JUST IN: Army Sees Role for Next-Gen Aircraft in Indo-Pacific
Bell Textron, Boeing-Sikorsky photos
The Army is certain its family of new rotorcraft — which includes a scout helicopter and a replacement for the aging Black Hawk — will have a place in future in the Indo-Pacific operations, a service leader said Aug. 24.
The aircraft will bring advanced capabilities to Army aviation that far exceed current systems, bolstering the service’s presence and what it can accomplish in the expansive waters of the region, said Maj. Gen. Walter Rugen, director of the future vertical lift cross-functional team spearheading the efforts.
“These advanced rotorcraft configurations can get there — it truly is an expedition capability — whereas the current fleet can not,” Rugen said during a discussion hosted by the Center for Strategic and International Studies.
Future Vertical Lift is one of the Army’s top modernization priorities as the services pivot away from conflict in the Middle East and toward future competition with China and Russia.
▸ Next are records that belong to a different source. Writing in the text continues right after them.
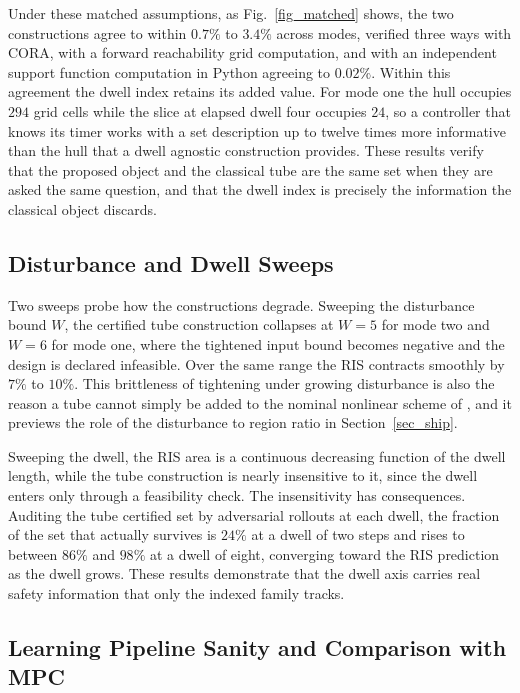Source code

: \documentclass[journal]{IEEEtran}
\begin{document}
Under these matched assumptions, as Fig.~\ref{fig_matched} shows, the two constructions agree to within $0.7\%$ to $3.4\%$ across modes, verified three ways with CORA, with a forward reachability grid computation, and with an independent support function computation in Python agreeing to $0.02\%$. Within this agreement the dwell index retains its added value. For mode one the hull occupies $294$ grid cells while the slice at elapsed dwell four occupies $24$, so a controller that knows its timer works with a set description up to twelve times more informative than the hull that a dwell agnostic construction provides. These results verify that the proposed object and the classical tube are the same set when they are asked the same question, and that the dwell index is precisely the information the classical object discards.

\subsection{Disturbance and Dwell Sweeps}

Two sweeps probe how the constructions degrade. Sweeping the disturbance bound $W$, the certified tube construction collapses at $W = 5$ for mode two and $W = 6$ for mode one, where the tightened input bound becomes negative and the design is declared infeasible. Over the same range the RIS contracts smoothly by $7\%$ to $10\%$. This brittleness of tightening under growing disturbance is also the reason a tube cannot simply be added to the nominal nonlinear scheme of \cite{chenlazar2022}, and it previews the role of the disturbance to region ratio in Section~\ref{sec_ship}.

Sweeping the dwell, the RIS area is a continuous decreasing function of the dwell length, while the tube construction is nearly insensitive to it, since the dwell enters only through a feasibility check. The insensitivity has consequences. Auditing the tube certified set by adversarial rollouts at each dwell, the fraction of the set that actually survives is $24\%$ at a dwell of two steps and rises to between $86\%$ and $98\%$ at a dwell of eight, converging toward the RIS prediction as the dwell grows. These results demonstrate that the dwell axis carries real safety information that only the indexed family tracks.

\subsection{Learning Pipeline Sanity and Comparison with MPC}
\end{document}
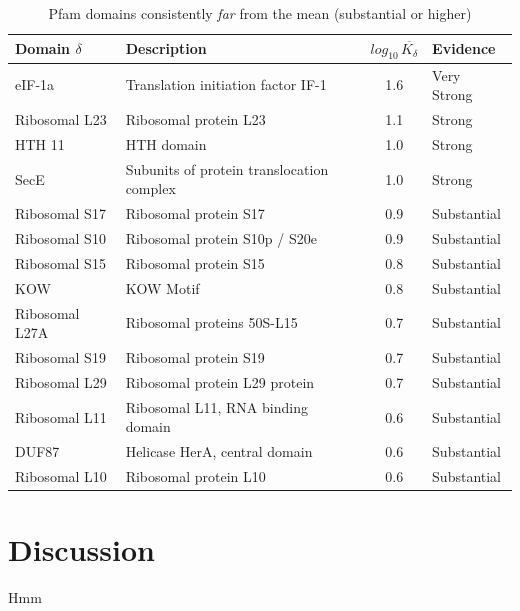\documentclass[12pt]{article}
\begin{document}
\begin{table}[!h]
	\centering
	\hspace*{-1.2cm}
    \begin{tabular}{l l c l}
        \toprule
        Domain $\delta$ & Description & $log_{10}\,\overline{K_{\delta}}$ & Evidence \\
        \midrule
        eIF-1a & Translation initiation factor IF-1 & 1.6 & Very Strong \\
        Ribosomal L23 & Ribosomal protein L23 & 1.1 & Strong \\
        HTH 11 & HTH domain & 1.0 & Strong \\
        SecE & Subunits of protein translocation complex & 1.0 & Strong \\
        Ribosomal S17 & Ribosomal protein S17 & 0.9 & Substantial \\
        Ribosomal S10 & Ribosomal protein S10p / S20e & 0.9 & Substantial \\
        Ribosomal S15 & Ribosomal protein S15 & 0.8 & Substantial \\
        KOW & KOW Motif & 0.8 & Substantial \\
        Ribosomal L27A & Ribosomal proteins 50S-L15 & 0.7 & Substantial \\
        Ribosomal S19 & Ribosomal protein S19 & 0.7 & Substantial \\
        Ribosomal L29 & Ribosomal protein L29 protein & 0.7 & Substantial \\
        Ribosomal L11 & Ribosomal L11, RNA binding domain & 0.6 & Substantial \\
        DUF87 & Helicase HerA, central domain & 0.6 & Substantial \\
        Ribosomal L10 & Ribosomal protein L10 & 0.6 & Substantial \\
        \bottomrule
    \end{tabular}
    \caption{Pfam domains consistently \textit{far} from the mean (substantial or higher)}
    \label{table:pfam_right_overall}
\end{table}

\section{Discussion}

Hmm

\pagebreak



\end{document}
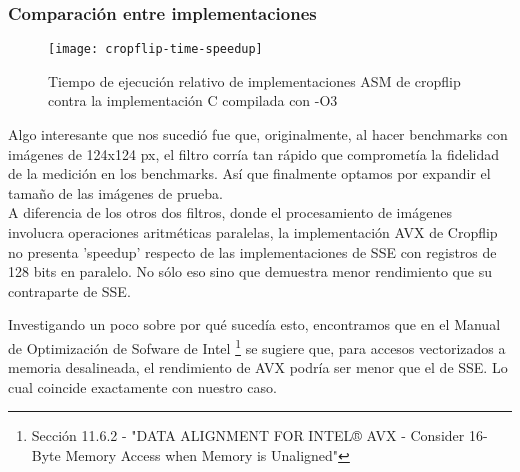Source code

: \subsubsection{Comparación entre implementaciones}

\begin{figure}[h]
\centering
\texttt{[image: cropflip-time-speedup]}
\caption{Tiempo de ejecución relativo de implementaciones ASM de cropflip contra la implementación C compilada con -O3}
\label{fig:cropflip-time-speedup}
\end{figure}

Algo interesante que nos sucedió fue que, originalmente, al hacer benchmarks con imágenes de 124x124 px, el filtro corría tan rápido que comprometía la fidelidad de la medición en los benchmarks. Así que finalmente optamos por expandir el tamaño de las imágenes de prueba.
\\

A diferencia de los otros dos filtros, donde el procesamiento de imágenes involucra operaciones aritméticas paralelas, la implementación AVX de Cropflip no presenta 'speedup' respecto de las implementaciones de SSE con registros de 128 bits en paralelo. No sólo eso sino que demuestra menor rendimiento que su contraparte de SSE.


Investigando un poco sobre por qué sucedía esto, encontramos que en el Manual de Optimización de Sofware de Intel \footnote{Sección 11.6.2 - "DATA ALIGNMENT FOR INTEL® AVX - Consider 16-Byte Memory Access when Memory is Unaligned"} se sugiere que, para accesos vectorizados a memoria desalineada, el rendimiento de AVX podría ser menor que el de SSE. Lo cual coincide exactamente con nuestro caso.

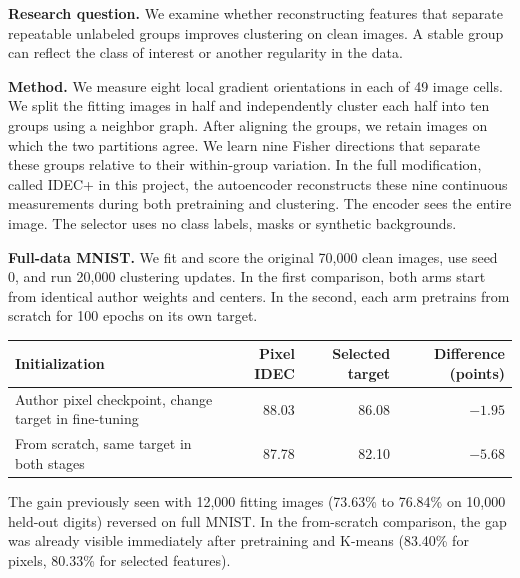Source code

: \newpage
{}

\textbf{Research question.} We examine whether reconstructing features that separate repeatable unlabeled groups improves clustering on clean images. A stable group can reflect the class of interest or another regularity in the data.

\textbf{Method.} We measure eight local gradient orientations in each of 49 image cells. We split the fitting images in half and independently cluster each half into ten groups using a neighbor graph. After aligning the groups, we retain images on which the two partitions agree. We learn nine Fisher directions that separate these groups relative to their within-group variation. In the full modification, called IDEC+ in this project, the autoencoder reconstructs these nine continuous measurements during both pretraining and clustering. The encoder sees the entire image. The selector uses no class labels, masks or synthetic backgrounds.

\textbf{Full-data MNIST.} We fit and score the original 70,000 clean images, use seed 0, and run 20,000 clustering updates. In the first comparison, both arms start from identical author weights and centers. In the second, each arm pretrains from scratch for 100 epochs on its own target.

\begin{center}\small
\begin{tabular}{lrrr}\toprule
Initialization & Pixel IDEC & Selected target & Difference (points)\\\midrule
Author pixel checkpoint, change target in fine-tuning & 88.03 & 86.08 & $-1.95$\\
From scratch, same target in both stages & 87.78 & 82.10 & $-5.68$\\\bottomrule
\end{tabular}
\end{center}

The gain previously seen with 12,000 fitting images (73.63\% to 76.84\% on 10,000 held-out digits) reversed on full MNIST. In the from-scratch comparison, the gap was already visible immediately after pretraining and K-means (83.40\% for pixels, 80.33\% for selected features).

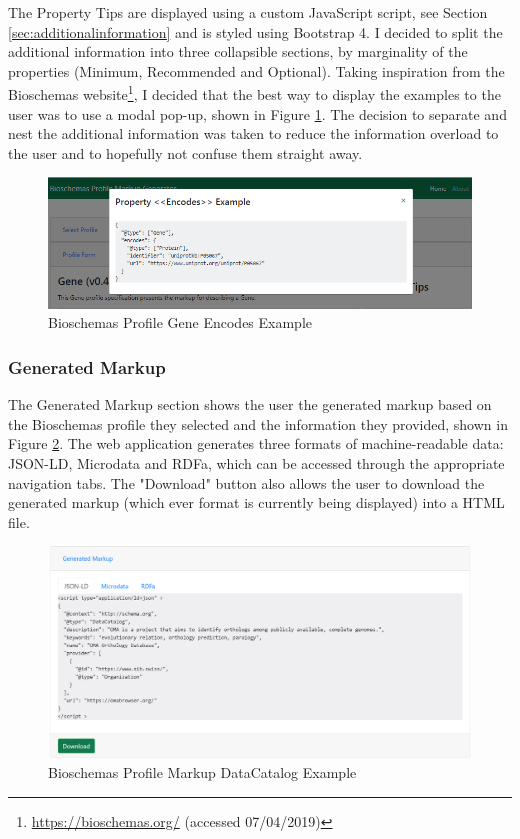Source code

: {
\newpage
The Property Tips are displayed using a custom JavaScript script, see Section \ref{sec:additionalinformation} and is styled using Bootstrap 4. I decided to split the additional information into three collapsible sections, by marginality of the properties (Minimum, Recommended and Optional). Taking inspiration from the Bioschemas website\footnote{\url{https://bioschemas.org/} (accessed 07/04/2019)}, I decided that the best way to display the examples to the user was to use a modal pop-up, shown in Figure \ref{fig:geneEncodesExample}. The decision to separate and nest the additional information was taken to reduce the information overload to the user and to hopefully not confuse them straight away.\newline

\begin{figure}[!h]
 \centering\includegraphics[scale=0.42]{images/system/propertyExample.PNG}
   \caption{Bioschemas Profile Gene Encodes Example}
   \label{fig:geneEncodesExample}
\end{figure}

\subsubsection*{Generated Markup}
The Generated Markup section shows the user the generated markup based on the Bioschemas profile they selected and the information they provided, shown in Figure \ref{fig:generatedMarkup}. The web application generates three formats of machine-readable data: JSON-LD, Microdata and RDFa, which can be accessed through the appropriate navigation tabs. The "Download" button also allows the user to download the generated markup (which ever format is currently being displayed) into a HTML file.\newline

\begin{figure}[!h]
 \centering\includegraphics[scale=0.38]{images/system/GeneratedData.PNG}
   \caption{Bioschemas Profile Markup DataCatalog Example}
   \label{fig:generatedMarkup}
\end{figure}

}

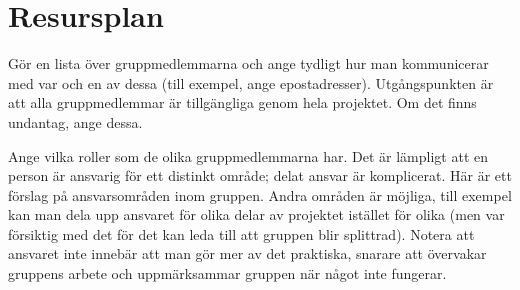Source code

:\documentclass[a4paper]{article}
\begin{document}
\section {Resursplan}
\label{sec:resurser}


Gör en lista över gruppmedlemmarna och ange tydligt hur man kommunicerar
med var och en av dessa (till exempel, ange epostadresser).
Utgångspunkten är att alla gruppmedlemmar är tillgängliga genom hela
projektet. Om det finns undantag, ange dessa.

Ange vilka roller som de olika gruppmedlemmarna har. Det är lämpligt att
en person är ansvarig för ett distinkt område; delat ansvar är
komplicerat. Här är ett förslag på ansvarsområden inom gruppen. Andra
områden är möjliga, till exempel kan man dela upp ansvaret för olika
delar av projektet istället för olika (men var försiktig med det för det
kan leda till att gruppen blir splittrad). Notera att ansvaret inte
innebär att man gör mer av det praktiska, snarare att övervakar gruppens
arbete och uppmärksammar gruppen när något inte fungerar.
\end{document}
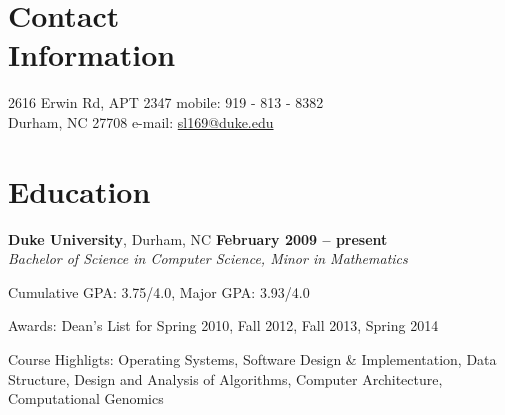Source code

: \documentclass[10pt,margin,line]{resume}
\begin{document}
\begin{resume}

    \section{\mysidestyle Contact\\Information}
    2616 Erwin Rd, APT 2347                   \hfill mobile: 919 - 813 - 8382          			\vspace{0mm}\\\vspace{0mm}%
    Durham, NC 27708          \hfill e-mail: \href{mailto:sl169@duke.edu}{sl169@duke.edu}	\vspace{0mm}\\\vspace{-4.5mm}%

    \section{\mysidestyle Education}
    \textbf{Duke University}, Durham, NC \hfill \textbf{February 2009 -- present}\vspace{0mm}\\\vspace{0mm}%
    \textsl{Bachelor of Science in Computer Science, Minor in Mathematics}
    \vspace{-3mm}\\\vspace{-1mm}%
    \begin{list3}
        \item Cumulative GPA: 3.75/4.0, Major GPA: 3.93/4.0
        \item Awards: Dean's List for Spring 2010, Fall 2012, Fall 2013, Spring 2014
        \item Course Highligts: Operating Systems, Software Design \& Implementation, Data Structure, Design and Analysis of Algorithms, Computer Architecture, Computational Genomics
	\end{list3}


\end{resume}
\end{document}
The program includes the future attack reconnaissance aircraft — or FARA — as a replacement for the OH-58 Kiowa scout helicopter, as well as the future long-range assault aircraft — or FLRAA — to replace the UH-60 Black Hawk utility helicopter.
FARA and FLRAA are still under development, with plans to field the aircraft by 2028 and 2030 respectively. But their expected flying speed, range and endurance make them viable for overwater operations across large distances, Rugen said.
In addition, “they can operate outside of a … medium-range ballistic missile, then close that distance and either strike or help someone out in a pinch,” he said. “They can do so again in a very efficient and fast manner.”
The improvement to the Army fleet will give combatant commands more options for operations in the Indo-Pacific working alongside aircraft from the other services, he added.
The Army’s FVL programs can bring additional flexibility to operations in the region with the service's emphasis on a modular open systems approach, Rugen said. The strategy gives the Army the ability to rapidly integrate different mission systems onto its aircraft — including communications, navigation, lethality and electronic warfare packages, he said.
Because of that, commanders and the joint forces will be able tailor capabilities on the aircraft specific to mission needs, he added.
“As we fight as a joint force, I don’t think you want to go in just high, or just low, or just maritime, or just air. You want multiple domains … and you want to present multiple dilemmas to any enemy," he said.
Army aviation’s position in the Indo-Pacific must start with building trust with nations in the region, Rugen said. Initially, that could look like conducting humanitarian missions and disaster relief.
“These advanced rotorcraft configurations can get there with capabilities that make a difference,” he said.